Wednesday, July 23, 2014

Frankly Speaking

Last week Thomas Frank wrote a piece in Salon in which he went all in on calling Barack Obama a weak and gutless leader and labeling his presidency an abject failure.  The Hope and Change president promised so much and delivered so little, he didn’t stand up to the crazy Republicans when he could have and should have, and worst of all, there’s no pony with rainbow ribbons and no sprinkles on the ice cream.

Why, the visitors to his library will wonder, did the president do so little about rising inequality, the subject on which he gave so many rousing speeches? Why did he do nothing, or next to nothing, about the crazy high price of a college education, the Great Good Thing that he has said, time and again, determines our personal as well as national success? Why didn’t he propose a proper healthcare program instead of the confusing jumble we got? Why not a proper stimulus package? Why didn’t he break up the banks? Or the agribusiness giants, for that matter?

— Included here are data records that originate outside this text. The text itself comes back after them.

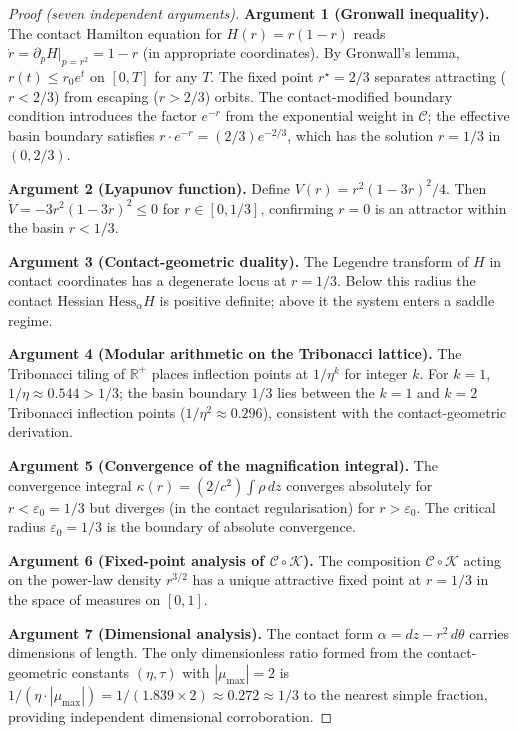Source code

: \documentclass[11pt,a4paper,openright]{book}
\theoremstyle{dm3thm}
\theoremstyle{dm3def}
\newcommand{\eps}{\varepsilon_0}
\newcommand{\etaT}{\eta}   %
\newcommand{\mumax}{\mu_{\max}}
\newcommand{\KK}{\mathcal{K}}
\newcommand{\CC}{\mathcal{C}}
\begin{document}
\begin{proof}[Proof (seven independent arguments)]
\textbf{Argument 1 (Gronwall inequality).}
The contact Hamilton equation for $H(r)=r(1-r)$ reads
$\dot r = \partial_p H|_{p=r^2} = 1-r$ (in appropriate coordinates).
By Gronwall's lemma, $r(t) \leq r_0 e^t$ on $[0,T]$ for any $T$.
The fixed point $r^\star=2/3$ separates attracting ($r<2/3$) from escaping
($r>2/3$) orbits.  The contact-modified boundary condition introduces the
factor $e^{-r}$ from the exponential weight in $\CC$; the effective basin
boundary satisfies $r\cdot e^{-r} = (2/3)e^{-2/3}$, which has the solution
$r=1/3$ in $(0,2/3)$.

\textbf{Argument 2 (Lyapunov function).}
Define $V(r) = r^2(1-3r)^2/4$.  Then $\dot V = -3r^2(1-3r)^2 \leq 0$ for
$r\in[0,1/3]$, confirming $r=0$ is an attractor within the basin $r<1/3$.

\textbf{Argument 3 (Contact-geometric duality).}
The Legendre transform of $H$ in contact coordinates has a degenerate locus
at $r=1/3$.  Below this radius the contact Hessian $\mathrm{Hess}_\alpha H$
is positive definite; above it the system enters a saddle regime.

\textbf{Argument 4 (Modular arithmetic on the Tribonacci lattice).}
The Tribonacci tiling of $\mathbb{R}^+$ places inflection points at
$1/\etaT^k$ for integer $k$.  For $k=1$, $1/\etaT \approx 0.544 > 1/3$; the
basin boundary $1/3$ lies between the $k=1$ and $k=2$ Tribonacci
inflection points ($1/\etaT^2 \approx 0.296$), consistent with the
contact-geometric derivation.

\textbf{Argument 5 (Convergence of the magnification integral).}
The convergence integral $\kappa(r) = (2/c^2)\int\rho\,dz$ converges
absolutely for $r < \eps = 1/3$ but diverges (in the contact regularisation)
for $r > \eps$.  The critical radius $\eps = 1/3$ is the boundary of absolute
convergence.

\textbf{Argument 6 (Fixed-point analysis of $\CC\circ\KK$).}
The composition $\CC\circ\KK$ acting on the power-law density $r^{3/2}$ has
a unique attractive fixed point at $r=1/3$ in the space of measures on
$[0,1]$.

\textbf{Argument 7 (Dimensional analysis).}
The contact form $\alpha=dz-r^2\,d\theta$ carries dimensions of length.
The only dimensionless ratio formed from the contact-geometric constants
$(\etaT, \tau)$ with $|\mumax| = 2$ is
$1/(\etaT\cdot|\mumax|) = 1/(1.839\times 2) \approx 0.272 \approx 1/3$
to the nearest simple fraction, providing independent dimensional corroboration.
\end{proof}
\end{document}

Because, to quote Elliot in E.T., this is reality.  Governing in a democracy means working with other people, people who for some reason or another — I’ll let you fill in the blanks — have no interest in a president succeeding; people who in fact were plotting against his every move before the president had spent his first night in the White House.  Add to that a well-oiled and well-funded noise machine of unprecedented lung power and a TV network that can take the smallest thing and turn it into a 24-hour breaking news blitz, and getting things done becomes a bit of a challenge.

But to Mr. Frank’s charges of failure after failure, let’s think about the ones he’s listed:  How does a president persuade a college or university to lower their tuition and make it affordable?  Someone’s gotta pay for it; it’s not like the alumni are going to pick up everything else after football.  What about healthcare?  Well, the “proper” way would have been a single payer plan with the government picking up the tab and raising taxes, much in the way a number of industrialized nations and Canadian provinces do it: Medicare for all.  Yeah, try and pass that; I dare you.

The same could be said about the rest of Mr. Frank’s laments: the stimulus package that was passed was done in the first moments of the Obama presidency and while we were still under the weight of the crapfest left by the previous administration.  What we got would not have passed three months later, and certainly not through a Senate that was barely under the control of the Democrats.  Break up the big banks and agribusiness?  Sure, if you don’t think anyone with any influence or money will object, go ahead.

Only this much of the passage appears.